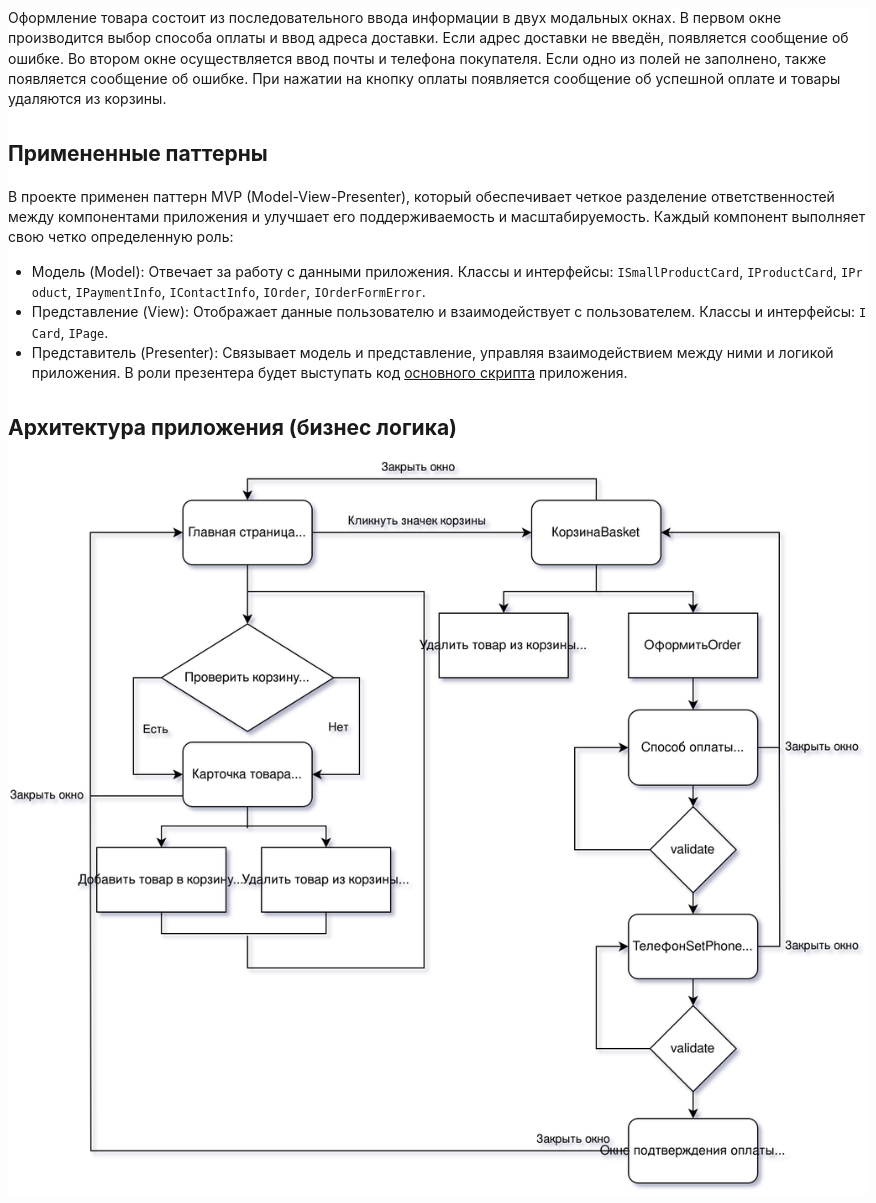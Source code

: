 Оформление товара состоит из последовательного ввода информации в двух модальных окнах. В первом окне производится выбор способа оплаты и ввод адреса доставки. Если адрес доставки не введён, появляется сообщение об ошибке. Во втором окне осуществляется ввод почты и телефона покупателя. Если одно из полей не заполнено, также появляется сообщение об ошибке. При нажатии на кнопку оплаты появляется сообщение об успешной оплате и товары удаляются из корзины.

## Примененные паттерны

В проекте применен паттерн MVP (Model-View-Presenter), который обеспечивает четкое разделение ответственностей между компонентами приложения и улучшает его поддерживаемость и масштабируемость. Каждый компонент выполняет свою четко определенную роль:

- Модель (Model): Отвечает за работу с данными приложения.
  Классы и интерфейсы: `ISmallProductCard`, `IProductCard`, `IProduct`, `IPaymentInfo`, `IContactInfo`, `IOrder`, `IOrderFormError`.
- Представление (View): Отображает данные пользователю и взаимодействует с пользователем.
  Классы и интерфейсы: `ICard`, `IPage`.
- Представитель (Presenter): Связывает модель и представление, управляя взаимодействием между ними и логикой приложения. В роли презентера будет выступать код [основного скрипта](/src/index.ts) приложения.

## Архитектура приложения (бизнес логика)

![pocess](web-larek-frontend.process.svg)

══════

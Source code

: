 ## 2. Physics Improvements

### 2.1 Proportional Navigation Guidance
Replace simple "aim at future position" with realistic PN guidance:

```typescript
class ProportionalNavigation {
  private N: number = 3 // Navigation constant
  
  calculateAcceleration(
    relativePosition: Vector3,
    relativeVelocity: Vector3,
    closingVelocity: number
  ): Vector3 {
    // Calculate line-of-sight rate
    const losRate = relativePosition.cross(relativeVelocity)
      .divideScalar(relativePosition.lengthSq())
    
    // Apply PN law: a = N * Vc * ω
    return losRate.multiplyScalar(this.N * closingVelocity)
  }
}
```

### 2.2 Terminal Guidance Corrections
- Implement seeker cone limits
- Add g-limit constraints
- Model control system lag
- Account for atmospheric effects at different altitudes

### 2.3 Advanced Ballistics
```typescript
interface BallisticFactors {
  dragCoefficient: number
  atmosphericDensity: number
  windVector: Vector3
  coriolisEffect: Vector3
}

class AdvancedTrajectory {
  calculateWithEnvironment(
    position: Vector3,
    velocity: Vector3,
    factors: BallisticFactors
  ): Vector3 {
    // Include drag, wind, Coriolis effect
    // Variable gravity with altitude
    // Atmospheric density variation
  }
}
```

══════

What you have to do - Copy all lines of the records that have the string "Классы" in them.

Exercise solution -
  Классы и интерфейсы: `ISmallProductCard`, `IProductCard`, `IProduct`, `IPaymentInfo`, `IContactInfo`, `IOrder`, `IOrderFormError`.
  Классы и интерфейсы: `ICard`, `IPage`.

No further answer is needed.